* _What is required_
Wherever "github" appears in a line of the listing, report that line.

* _Extracted material_
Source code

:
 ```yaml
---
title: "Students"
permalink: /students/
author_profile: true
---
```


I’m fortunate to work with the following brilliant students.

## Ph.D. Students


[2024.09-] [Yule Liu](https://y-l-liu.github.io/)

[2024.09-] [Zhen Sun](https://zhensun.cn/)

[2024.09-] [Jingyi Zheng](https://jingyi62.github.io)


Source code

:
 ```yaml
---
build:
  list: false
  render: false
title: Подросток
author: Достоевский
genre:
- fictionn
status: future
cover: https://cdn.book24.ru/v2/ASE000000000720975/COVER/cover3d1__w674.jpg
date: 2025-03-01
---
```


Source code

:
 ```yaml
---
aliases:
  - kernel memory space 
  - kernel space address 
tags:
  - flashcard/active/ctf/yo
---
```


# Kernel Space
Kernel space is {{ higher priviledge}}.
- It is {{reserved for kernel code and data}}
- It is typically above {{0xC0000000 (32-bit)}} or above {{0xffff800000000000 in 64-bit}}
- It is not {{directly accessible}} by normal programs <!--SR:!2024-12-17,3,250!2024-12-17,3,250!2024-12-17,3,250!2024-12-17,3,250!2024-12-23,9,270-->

* _Answer to the exercise_
[2024.09-] [Yule Liu](https://y-l-liu.github.io/)
[2024.09-] [Jingyi Zheng](https://jingyi62.github.io)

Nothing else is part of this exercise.